Hal itu disampaikan oleh Ibnu Athoilah, Perwakilan Gabungan Kelompok Tani (Gapoktan) Mrican. Ibnu mengatakan, dampak yang paling dirasakan oleh masyarakat ialah pada sektor pertanian. Sejumlah petani di Desa Mrican mengalami gagal panen pada musim panen lalu, tepatnya di bulan Maret. Ibnu menyebutkan sekitar 60% hasil padi gagal dipanen akibat air lindi tumpukan sampah yang mengalir melalui sungai.
“Kalau diamati beberapa tahun ini, [gagal panen] karena air lindi dari tumpukan sampah. Aliran sungai di Mrican sini sudah rusak karena tertimbun tumpukan sampah. Jadi kalau setiap musim penghujan, rembesan air lindi masuk ke aliran sungai,” terang Ibnu saat dikonformasi melalui telepon.
Ibnu menjelaskan, sungai yang melewati area TPA Mrican tersebut mengairi lahan sawah di antara Dusun Pondok Sari dan Dusun Ngudi Makmur, Desa Mrican. Ibnu menambahkan, air lindi yang berasal dari TPA Mrican berdampak pada lahan persawahan milik warga hingga radius 5 km.

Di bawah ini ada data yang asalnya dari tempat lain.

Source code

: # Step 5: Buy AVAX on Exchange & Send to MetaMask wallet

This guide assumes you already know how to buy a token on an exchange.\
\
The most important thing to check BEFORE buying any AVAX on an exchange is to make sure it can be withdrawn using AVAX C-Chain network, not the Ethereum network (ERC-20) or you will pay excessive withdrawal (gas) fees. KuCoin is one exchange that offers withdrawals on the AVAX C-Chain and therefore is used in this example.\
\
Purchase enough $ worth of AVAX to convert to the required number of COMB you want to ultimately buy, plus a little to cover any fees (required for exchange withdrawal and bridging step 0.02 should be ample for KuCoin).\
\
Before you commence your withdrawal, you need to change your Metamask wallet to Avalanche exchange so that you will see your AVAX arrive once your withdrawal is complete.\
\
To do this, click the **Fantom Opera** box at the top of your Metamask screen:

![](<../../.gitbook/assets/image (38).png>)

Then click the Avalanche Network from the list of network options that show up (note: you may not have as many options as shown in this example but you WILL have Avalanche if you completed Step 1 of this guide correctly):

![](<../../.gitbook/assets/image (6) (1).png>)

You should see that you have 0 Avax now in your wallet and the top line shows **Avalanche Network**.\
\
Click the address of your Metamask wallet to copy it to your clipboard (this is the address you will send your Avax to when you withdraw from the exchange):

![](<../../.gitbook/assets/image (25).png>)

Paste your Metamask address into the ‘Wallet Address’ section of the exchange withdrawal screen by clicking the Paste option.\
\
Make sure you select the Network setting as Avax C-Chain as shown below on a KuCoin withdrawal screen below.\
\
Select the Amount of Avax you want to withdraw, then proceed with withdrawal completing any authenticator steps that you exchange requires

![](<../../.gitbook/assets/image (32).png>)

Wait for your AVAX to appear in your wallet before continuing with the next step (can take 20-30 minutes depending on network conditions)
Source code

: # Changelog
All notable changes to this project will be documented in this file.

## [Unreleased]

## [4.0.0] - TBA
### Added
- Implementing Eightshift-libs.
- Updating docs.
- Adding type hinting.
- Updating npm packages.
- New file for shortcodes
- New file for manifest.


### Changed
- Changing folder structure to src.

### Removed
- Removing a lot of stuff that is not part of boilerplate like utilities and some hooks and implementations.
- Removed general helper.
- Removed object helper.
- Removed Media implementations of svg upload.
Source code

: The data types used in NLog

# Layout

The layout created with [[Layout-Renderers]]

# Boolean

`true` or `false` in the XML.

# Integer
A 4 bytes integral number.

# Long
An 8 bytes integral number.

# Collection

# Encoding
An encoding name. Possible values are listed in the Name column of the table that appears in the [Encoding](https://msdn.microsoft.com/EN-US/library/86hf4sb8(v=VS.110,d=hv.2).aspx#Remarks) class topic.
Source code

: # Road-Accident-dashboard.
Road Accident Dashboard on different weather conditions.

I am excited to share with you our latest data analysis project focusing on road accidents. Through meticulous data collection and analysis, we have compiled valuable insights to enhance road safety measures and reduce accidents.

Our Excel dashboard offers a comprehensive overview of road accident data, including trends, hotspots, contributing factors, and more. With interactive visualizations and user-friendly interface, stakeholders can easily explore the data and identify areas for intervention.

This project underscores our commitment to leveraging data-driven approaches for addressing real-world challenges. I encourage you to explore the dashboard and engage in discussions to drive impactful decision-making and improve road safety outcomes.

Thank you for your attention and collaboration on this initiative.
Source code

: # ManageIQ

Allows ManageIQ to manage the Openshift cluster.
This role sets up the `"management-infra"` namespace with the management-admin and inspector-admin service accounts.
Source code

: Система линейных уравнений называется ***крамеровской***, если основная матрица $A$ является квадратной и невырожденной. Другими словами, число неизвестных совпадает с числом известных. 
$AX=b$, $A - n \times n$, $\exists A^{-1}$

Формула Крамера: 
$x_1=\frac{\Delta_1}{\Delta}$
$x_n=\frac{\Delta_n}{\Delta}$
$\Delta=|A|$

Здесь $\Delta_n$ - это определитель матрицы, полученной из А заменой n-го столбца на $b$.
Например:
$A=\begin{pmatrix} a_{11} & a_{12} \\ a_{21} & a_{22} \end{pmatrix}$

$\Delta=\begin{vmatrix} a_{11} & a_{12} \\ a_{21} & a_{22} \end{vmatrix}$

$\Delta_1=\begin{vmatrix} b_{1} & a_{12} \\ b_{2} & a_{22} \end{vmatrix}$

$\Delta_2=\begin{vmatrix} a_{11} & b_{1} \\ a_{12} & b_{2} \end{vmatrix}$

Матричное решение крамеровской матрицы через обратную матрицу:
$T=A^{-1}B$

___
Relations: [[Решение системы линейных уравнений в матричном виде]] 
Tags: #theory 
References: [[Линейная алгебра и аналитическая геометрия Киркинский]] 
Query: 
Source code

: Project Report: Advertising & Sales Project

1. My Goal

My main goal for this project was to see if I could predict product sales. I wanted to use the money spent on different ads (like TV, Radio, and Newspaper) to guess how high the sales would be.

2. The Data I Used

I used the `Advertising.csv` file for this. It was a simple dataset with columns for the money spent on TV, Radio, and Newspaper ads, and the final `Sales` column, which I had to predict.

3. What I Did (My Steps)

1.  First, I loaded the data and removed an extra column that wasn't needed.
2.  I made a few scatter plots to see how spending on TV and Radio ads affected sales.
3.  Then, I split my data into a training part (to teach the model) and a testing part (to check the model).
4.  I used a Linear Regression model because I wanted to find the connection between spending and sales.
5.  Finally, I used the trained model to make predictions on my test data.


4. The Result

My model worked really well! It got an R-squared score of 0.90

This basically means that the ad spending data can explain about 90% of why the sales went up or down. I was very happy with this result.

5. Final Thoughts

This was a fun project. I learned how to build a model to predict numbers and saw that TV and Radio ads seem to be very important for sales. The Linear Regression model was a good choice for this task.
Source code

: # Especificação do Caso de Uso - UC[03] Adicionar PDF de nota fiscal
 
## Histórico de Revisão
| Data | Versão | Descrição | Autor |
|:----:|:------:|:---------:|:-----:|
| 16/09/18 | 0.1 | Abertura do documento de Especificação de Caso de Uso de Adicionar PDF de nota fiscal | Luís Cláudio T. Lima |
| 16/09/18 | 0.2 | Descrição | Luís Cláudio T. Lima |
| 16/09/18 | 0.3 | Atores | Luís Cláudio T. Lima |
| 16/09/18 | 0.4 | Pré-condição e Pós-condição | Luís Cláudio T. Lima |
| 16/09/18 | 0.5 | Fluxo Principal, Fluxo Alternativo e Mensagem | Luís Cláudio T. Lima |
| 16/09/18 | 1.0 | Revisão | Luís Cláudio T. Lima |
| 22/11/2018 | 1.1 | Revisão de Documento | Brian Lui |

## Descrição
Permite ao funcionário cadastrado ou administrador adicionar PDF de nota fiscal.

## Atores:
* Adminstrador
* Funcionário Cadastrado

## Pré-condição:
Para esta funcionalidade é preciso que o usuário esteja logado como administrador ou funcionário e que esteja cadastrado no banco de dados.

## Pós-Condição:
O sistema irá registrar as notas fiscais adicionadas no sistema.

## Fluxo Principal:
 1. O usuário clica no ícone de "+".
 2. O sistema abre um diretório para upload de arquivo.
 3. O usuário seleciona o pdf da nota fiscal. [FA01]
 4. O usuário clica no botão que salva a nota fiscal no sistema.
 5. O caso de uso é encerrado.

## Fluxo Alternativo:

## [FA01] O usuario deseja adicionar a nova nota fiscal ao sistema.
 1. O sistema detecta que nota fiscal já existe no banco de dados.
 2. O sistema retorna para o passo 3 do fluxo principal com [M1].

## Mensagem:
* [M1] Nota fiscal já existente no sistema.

Menurut keterangan Ibnu, Gapoktan Mrican sempat melakukan observasi ke beberapa lahan pertanian di Desa Mrican untuk mengetahui kondisi hasil pertanian. Dari observasi tersebut, diketahui bahwa hanya sekitar 40% padi hasil pertanian yang bisa dipanen.
“Padinya itu rusak. Kalau istilahnya orang Jawa ‘gabuk’, jadi tidak ada isinya, kosong-kosong seperti itu,” jelas Ibnu.

Ibnu mengatakan, pembakaran sampah yang terjadi di TPA Mrican juga turut memberikan dampak terhadap lahan pertanian sekitar TPA. Seringkali, tumpukan sampah di TPA Mrican terbakar ketika musim kemarau. Akibatnya, tanaman pertanian warga menjadi layu dan mati.
Bahkan, kata Ibnu, limbah sampah yang berasal dari TPA Mrican telah mulai berdampak pada kesehatan warga, khususnya para petani.
“Kemarin ada salah satu anggota [Gapoktan] yang terdampak [air lindi]. Setiap kali anggota itu ngluku [membajak] sawah, pasti mengalami gatal-gatal. Sudah dibelikan bermacam-macam obat tapi tetap tidak mempan,” jelasnya.
Melihat dampak yang telah dirasakan dari tahun ke tahun, berbagai elemen masyarakat telah memberikan aduan kepada Dinas Lingkungan Hidup (DLH) dan DPRD Kabupaten Ponorogo. Pada Selasa, (05/04/2022) masyarakat bersama segenap jaringan mahasiswa Ponorogo, melakukan demonstrasi di depan gedung DPRD Ponorogo. Masyarakat juga berhasil melakukan audiensi kepada DPRD Ponorogo.
“Ketika dilapori kemarin, katanya dari pihak DPRD akan mengusahakan, dan dari pihak DLH juga akan membangunkan talud [pembendung air lindi]. Nanti di area TPA itu akan dibuatkan sejenis kolam besar untuk mengolah air limbah,” ujar Ibnu.
“Dijanjikan proyeknya akan mulai dikerjakan bulan Juni. Tapi kalau dalam waktu dekat atau habis lebaran belum ada tindakan, warga mau memblokir jalan masuk ke TPA itu,” tambahnya.